# EXERCISE INSTRUCTIONS
Look through the data below and extract, unchanged, the lines from the one that contains "title: '[KT]: tst3'" to the one that contains "## Bicep or Terraform?", both included.
*** DATASET EXTRACT Section Begins ***
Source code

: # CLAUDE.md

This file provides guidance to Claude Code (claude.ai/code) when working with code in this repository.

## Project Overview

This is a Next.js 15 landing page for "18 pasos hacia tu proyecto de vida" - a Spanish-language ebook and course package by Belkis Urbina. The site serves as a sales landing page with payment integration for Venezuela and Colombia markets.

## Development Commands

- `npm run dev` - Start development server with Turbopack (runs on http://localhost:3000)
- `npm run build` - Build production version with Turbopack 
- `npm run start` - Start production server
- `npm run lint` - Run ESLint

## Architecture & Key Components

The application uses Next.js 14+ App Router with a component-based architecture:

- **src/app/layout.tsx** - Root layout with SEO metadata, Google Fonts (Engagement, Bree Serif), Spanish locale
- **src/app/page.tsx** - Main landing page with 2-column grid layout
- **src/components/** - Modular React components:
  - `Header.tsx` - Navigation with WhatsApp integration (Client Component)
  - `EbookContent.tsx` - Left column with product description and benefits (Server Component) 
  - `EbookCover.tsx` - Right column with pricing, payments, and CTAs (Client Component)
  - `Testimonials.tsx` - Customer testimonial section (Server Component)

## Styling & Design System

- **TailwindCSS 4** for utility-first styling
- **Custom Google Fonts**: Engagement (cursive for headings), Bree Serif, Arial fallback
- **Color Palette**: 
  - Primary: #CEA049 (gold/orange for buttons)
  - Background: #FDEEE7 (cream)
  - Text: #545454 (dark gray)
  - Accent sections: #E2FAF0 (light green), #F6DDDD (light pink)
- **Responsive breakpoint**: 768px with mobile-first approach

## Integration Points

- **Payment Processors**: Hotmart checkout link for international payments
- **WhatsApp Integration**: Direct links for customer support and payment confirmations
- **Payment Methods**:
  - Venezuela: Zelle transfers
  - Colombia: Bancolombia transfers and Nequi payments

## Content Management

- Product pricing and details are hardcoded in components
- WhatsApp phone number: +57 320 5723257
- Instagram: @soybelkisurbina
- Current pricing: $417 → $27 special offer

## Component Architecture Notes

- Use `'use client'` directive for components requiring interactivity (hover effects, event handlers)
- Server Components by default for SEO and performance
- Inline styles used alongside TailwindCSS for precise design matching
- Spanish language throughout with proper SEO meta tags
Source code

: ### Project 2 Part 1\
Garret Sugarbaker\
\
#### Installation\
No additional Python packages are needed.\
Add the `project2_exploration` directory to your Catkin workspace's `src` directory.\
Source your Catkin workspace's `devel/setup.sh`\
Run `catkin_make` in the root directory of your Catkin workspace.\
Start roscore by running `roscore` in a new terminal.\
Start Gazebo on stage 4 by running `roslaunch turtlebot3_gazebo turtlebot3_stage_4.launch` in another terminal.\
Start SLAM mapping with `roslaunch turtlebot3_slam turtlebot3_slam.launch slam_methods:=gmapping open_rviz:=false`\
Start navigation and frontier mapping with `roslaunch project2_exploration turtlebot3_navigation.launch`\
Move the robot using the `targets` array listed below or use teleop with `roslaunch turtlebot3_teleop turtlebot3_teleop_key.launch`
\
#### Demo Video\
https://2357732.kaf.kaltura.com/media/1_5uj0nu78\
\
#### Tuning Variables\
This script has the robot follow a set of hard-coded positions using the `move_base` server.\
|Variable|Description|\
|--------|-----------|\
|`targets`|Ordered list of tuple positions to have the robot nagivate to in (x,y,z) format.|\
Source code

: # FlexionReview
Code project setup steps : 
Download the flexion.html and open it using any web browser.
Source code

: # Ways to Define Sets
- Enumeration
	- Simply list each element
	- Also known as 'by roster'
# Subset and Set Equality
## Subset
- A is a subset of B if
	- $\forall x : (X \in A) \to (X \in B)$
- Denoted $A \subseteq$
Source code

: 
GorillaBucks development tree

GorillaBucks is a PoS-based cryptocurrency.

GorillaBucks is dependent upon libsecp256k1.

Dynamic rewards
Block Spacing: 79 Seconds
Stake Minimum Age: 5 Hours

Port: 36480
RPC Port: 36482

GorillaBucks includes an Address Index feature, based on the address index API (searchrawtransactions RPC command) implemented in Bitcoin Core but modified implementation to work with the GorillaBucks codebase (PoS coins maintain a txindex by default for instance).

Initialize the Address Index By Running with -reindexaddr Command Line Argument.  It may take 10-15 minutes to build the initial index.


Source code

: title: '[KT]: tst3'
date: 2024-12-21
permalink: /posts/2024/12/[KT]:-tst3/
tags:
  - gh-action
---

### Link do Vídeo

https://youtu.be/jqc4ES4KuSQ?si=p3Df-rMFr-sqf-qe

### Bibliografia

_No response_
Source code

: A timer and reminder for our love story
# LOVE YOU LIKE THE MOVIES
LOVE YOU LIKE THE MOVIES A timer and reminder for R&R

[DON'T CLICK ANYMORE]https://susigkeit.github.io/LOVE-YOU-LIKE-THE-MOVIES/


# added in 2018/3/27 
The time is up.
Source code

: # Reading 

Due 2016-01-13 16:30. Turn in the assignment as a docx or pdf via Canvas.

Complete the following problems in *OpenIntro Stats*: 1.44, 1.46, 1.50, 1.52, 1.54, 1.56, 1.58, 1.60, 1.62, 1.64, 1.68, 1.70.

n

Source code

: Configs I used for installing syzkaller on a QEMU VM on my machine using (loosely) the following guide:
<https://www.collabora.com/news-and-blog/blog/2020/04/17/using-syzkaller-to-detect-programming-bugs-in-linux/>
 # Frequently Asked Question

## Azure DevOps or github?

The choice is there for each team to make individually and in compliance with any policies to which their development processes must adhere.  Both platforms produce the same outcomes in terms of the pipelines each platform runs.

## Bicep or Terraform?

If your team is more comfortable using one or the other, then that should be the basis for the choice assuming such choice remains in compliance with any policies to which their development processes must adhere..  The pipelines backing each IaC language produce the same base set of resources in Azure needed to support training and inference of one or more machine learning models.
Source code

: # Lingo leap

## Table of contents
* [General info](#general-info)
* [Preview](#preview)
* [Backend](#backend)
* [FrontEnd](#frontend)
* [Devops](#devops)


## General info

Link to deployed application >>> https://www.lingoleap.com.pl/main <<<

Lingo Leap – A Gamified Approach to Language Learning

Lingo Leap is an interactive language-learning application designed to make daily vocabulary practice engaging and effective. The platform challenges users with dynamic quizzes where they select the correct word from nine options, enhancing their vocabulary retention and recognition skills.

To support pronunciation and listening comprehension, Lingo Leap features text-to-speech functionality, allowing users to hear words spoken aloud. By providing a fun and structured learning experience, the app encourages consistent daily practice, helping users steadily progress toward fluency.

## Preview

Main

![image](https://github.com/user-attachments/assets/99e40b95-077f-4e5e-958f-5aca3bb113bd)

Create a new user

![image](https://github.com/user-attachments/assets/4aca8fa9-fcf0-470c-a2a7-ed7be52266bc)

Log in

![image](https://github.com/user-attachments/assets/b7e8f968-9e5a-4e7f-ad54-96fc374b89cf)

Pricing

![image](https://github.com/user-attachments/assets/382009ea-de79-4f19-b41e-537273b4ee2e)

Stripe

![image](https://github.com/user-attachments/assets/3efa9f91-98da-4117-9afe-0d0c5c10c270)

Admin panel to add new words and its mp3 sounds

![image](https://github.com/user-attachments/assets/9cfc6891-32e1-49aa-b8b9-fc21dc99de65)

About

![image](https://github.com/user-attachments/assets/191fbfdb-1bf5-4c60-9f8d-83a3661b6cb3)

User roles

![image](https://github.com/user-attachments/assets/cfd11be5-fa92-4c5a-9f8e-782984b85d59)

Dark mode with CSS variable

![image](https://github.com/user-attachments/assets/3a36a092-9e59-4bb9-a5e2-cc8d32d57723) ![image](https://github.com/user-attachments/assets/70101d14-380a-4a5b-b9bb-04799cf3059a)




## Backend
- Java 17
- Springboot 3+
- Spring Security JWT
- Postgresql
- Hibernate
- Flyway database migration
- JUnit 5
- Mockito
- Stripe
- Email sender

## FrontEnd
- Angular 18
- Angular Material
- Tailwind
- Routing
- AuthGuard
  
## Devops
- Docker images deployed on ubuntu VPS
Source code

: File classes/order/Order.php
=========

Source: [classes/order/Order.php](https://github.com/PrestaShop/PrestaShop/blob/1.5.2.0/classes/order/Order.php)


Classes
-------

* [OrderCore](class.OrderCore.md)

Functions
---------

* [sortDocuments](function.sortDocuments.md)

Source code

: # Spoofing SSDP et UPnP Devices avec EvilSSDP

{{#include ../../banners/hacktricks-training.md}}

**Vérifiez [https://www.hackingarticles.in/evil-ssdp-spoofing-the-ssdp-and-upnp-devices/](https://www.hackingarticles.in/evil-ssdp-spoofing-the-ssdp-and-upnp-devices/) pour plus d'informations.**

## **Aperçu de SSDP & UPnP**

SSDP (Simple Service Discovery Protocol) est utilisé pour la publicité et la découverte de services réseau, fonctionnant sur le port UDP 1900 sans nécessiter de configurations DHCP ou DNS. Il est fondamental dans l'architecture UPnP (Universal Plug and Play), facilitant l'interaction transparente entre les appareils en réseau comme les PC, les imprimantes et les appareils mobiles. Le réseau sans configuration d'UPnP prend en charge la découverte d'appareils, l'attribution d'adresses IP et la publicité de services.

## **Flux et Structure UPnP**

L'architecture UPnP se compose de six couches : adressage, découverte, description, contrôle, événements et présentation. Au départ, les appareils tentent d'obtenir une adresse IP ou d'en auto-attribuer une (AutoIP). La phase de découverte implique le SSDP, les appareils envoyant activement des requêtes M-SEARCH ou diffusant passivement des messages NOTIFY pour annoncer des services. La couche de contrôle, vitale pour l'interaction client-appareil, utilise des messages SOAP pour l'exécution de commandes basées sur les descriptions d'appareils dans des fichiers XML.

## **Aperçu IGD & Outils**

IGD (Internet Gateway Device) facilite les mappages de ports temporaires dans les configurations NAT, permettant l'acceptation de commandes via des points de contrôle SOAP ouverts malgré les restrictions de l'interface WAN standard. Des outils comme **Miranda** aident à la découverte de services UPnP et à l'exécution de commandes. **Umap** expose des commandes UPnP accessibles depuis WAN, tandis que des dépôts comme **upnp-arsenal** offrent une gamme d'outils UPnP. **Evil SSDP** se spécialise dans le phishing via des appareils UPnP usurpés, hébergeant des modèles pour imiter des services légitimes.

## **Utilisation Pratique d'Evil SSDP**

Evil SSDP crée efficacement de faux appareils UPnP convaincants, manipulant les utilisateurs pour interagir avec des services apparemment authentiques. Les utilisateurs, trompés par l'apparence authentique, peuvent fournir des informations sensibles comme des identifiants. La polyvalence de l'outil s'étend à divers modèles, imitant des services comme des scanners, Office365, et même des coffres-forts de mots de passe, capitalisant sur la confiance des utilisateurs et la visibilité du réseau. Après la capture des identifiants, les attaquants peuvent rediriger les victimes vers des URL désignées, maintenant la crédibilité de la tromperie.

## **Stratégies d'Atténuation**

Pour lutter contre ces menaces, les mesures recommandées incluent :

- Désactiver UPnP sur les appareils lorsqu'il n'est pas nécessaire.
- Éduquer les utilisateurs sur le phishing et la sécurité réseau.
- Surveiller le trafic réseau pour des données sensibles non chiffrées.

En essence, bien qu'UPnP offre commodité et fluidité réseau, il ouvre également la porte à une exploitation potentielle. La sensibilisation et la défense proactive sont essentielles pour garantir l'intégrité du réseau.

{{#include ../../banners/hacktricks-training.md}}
*** DATASET EXTRACT Section Ends ***
# WRITTEN ANSWER
: title: '[KT]: tst3'
date: 2024-12-21
permalink: /posts/2024/12/[KT]:-tst3/
tags:
  - gh-action
---

### Link do Vídeo

https://youtu.be/jqc4ES4KuSQ?si=p3Df-rMFr-sqf-qe

### Bibliografia

_No response_
Source code

: A timer and reminder for our love story
# LOVE YOU LIKE THE MOVIES
LOVE YOU LIKE THE MOVIES A timer and reminder for R&R

[DON'T CLICK ANYMORE]https://susigkeit.github.io/LOVE-YOU-LIKE-THE-MOVIES/


# added in 2018/3/27 
The time is up.
Source code

: # Reading 

Due 2016-01-13 16:30. Turn in the assignment as a docx or pdf via Canvas.

Complete the following problems in *OpenIntro Stats*: 1.44, 1.46, 1.50, 1.52, 1.54, 1.56, 1.58, 1.60, 1.62, 1.64, 1.68, 1.70.

n

Source code

: Configs I used for installing syzkaller on a QEMU VM on my machine using (loosely) the following guide:
<https://www.collabora.com/news-and-blog/blog/2020/04/17/using-syzkaller-to-detect-programming-bugs-in-linux/>
 # Frequently Asked Question

## Azure DevOps or github?

The choice is there for each team to make individually and in compliance with any policies to which their development processes must adhere.  Both platforms produce the same outcomes in terms of the pipelines each platform runs.

## Bicep or Terraform?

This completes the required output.